STEWARDSHIP2025-05-14BY PRIYA PATEL

Incident report: Cost alert that arrived too late

A misconfigured cost alert let a runaway job spend much more than intended before we noticed. We describe what happened and how we changed our approach.

stewardshipcostincidentstelemetry

Summary

On May 14, 2025, a misconfigured batch job and a slow-to-fire cost alert combined to produce an unwelcome surprise.

A routine backfill that was supposed to:

run in off-peak hours
process a limited set of records
stay within a modest cost budget

instead:

ran longer than expected
touched more data than intended
generated infrastructure and third-party costs significantly above plan

The technical impact on users was minimal.

The impact on our cost budget was not.

We treated this as an incident because it revealed that our cost observability was not fast or detailed enough for certain classes of jobs.

Impact

Duration: several hours of unintended extra spend before we stopped the job.
User impact:
- none directly; the job ran on background infrastructure
- some minor contention with other jobs sharing the same resources
Internal impact:
- overspend beyond the planned budget for the month in one category
- time spent reconciling and explaining the spike

Timeline

All times local.

01:05 — Backfill job starts, expected to take ~60–90 minutes.
01:40 — Metrics show higher-than-expected throughput; no alerts are configured at this level for cost.
03:10 — Job is still running; resource usage is elevated but within capacity limits.
04:32 — A coarse-grained cost alert triggers, based on a %-over-baseline threshold aggregated at the daily level.
04:40 — On-call acknowledges the cost alert and correlates it with the long-running backfill.
04:52 — Job is paused and then terminated after verifying partial progress.
05:20 — Quick analysis estimates spend significantly above the initially approved range.
Later that day — Incident review scheduled to focus on cost observability and job configuration.

Root cause

The root cause was a mismatch between:

the speed at which the backfill could generate cost
the speed and granularity of our cost alerts

The job:

was configured with parameters that allowed it to process more data than originally planned
ran in a region and configuration that was more expensive per unit of work

Our cost alerts:

were tuned for slower-moving baseline shifts, not fast spikes from a single job
used daily aggregates and percentage thresholds that delayed notification

Contributing factors

Insufficient rate limits in the job framework.
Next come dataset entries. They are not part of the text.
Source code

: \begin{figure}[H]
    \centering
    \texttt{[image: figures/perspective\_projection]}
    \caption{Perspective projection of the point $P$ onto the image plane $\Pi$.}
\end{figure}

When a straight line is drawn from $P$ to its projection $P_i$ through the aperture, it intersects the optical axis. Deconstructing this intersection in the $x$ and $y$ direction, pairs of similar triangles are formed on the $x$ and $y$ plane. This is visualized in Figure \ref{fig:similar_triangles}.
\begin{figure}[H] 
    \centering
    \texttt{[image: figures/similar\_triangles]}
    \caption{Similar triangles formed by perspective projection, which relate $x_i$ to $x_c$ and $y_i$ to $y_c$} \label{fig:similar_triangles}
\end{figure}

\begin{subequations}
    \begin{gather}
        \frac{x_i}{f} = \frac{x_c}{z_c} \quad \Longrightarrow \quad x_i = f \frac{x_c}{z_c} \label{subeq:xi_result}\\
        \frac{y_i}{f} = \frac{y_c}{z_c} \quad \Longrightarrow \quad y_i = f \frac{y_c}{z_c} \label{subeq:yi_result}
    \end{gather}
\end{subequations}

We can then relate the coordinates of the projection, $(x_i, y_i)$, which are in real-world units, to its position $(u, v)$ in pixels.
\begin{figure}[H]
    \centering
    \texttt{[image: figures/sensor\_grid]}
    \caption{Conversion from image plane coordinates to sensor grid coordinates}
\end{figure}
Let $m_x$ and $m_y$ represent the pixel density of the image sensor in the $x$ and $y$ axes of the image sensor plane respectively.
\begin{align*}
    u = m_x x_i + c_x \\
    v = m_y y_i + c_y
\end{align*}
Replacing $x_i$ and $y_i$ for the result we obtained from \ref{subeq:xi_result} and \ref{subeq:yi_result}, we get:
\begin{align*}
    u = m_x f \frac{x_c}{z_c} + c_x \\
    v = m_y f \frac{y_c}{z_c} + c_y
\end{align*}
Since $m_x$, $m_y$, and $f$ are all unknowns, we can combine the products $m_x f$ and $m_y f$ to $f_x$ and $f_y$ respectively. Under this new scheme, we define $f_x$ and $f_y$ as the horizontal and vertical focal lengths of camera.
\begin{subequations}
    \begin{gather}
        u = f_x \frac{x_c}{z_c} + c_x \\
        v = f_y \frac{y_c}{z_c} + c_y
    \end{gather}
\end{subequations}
The backfill framework was capable of respecting throughput budgets but was not configured to do so here.
Loose approval process for job parameters. The job’s configuration deviated from the original plan without a clear review.
Coarse cost telemetry. We had good monthly and daily visibility, but not enough near-real-time per-job cost signals.

What we changed

1. Introduce per-job cost budgets

We added the concept of a cost budget to our backfill framework:

jobs specify an expected cost range (or a proxy, like compute-hours or data processed)
the framework tracks progress against this budget
if a job exceeds its budget, it:
- slows down
- raises a specific alert

This doesn’t replace aggregate cost monitoring; it adds a job-level safety net.

2. Improve near-real-time cost signals

We worked with our infrastructure and billing tools to:

derive more timely cost proxies for certain workloads (e.g., storage operations, API calls)
expose these proxies as metrics and dashboards per job or per service

Alerts for high-risk jobs can now:

trigger on these proxies within an hour or less
complement slower, billing-based alerts

3. Tighten review for large jobs

We added a small checklist for jobs that:

run against large datasets
can generate significant external or internal costs

The checklist covers:

expected duration and cost
limits (time, data volume, budget)
monitoring and stop conditions

Jobs that don’t meet the checklist require changes or explicit approvals before running.

4. Make cost part of incident drills

Just as we run reliability drills, we started running small "cost drills":

simulate a misconfigured job in a lower environment
observe how quickly and clearly the signals appear
tune alerts and dashboards based on what we learn

Follow-ups

Completed

Added per-job budgets and alerts to the backfill framework.
Improved cost proxies and metrics for the relevant infrastructure components.
Updated job templates and checklists for high-cost operations.

Planned / in progress

Extend per-job budgets to more classes of batch work.
Integrate cost signals more deeply into planning and review for large projects.

Takeaways

Cost incidents can be as important to treat systematically as reliability incidents.
Jobs that can generate large costs quickly need their own budgets and alerts.
Coarse, daily cost alerts are useful but insufficient for high-intensity workloads.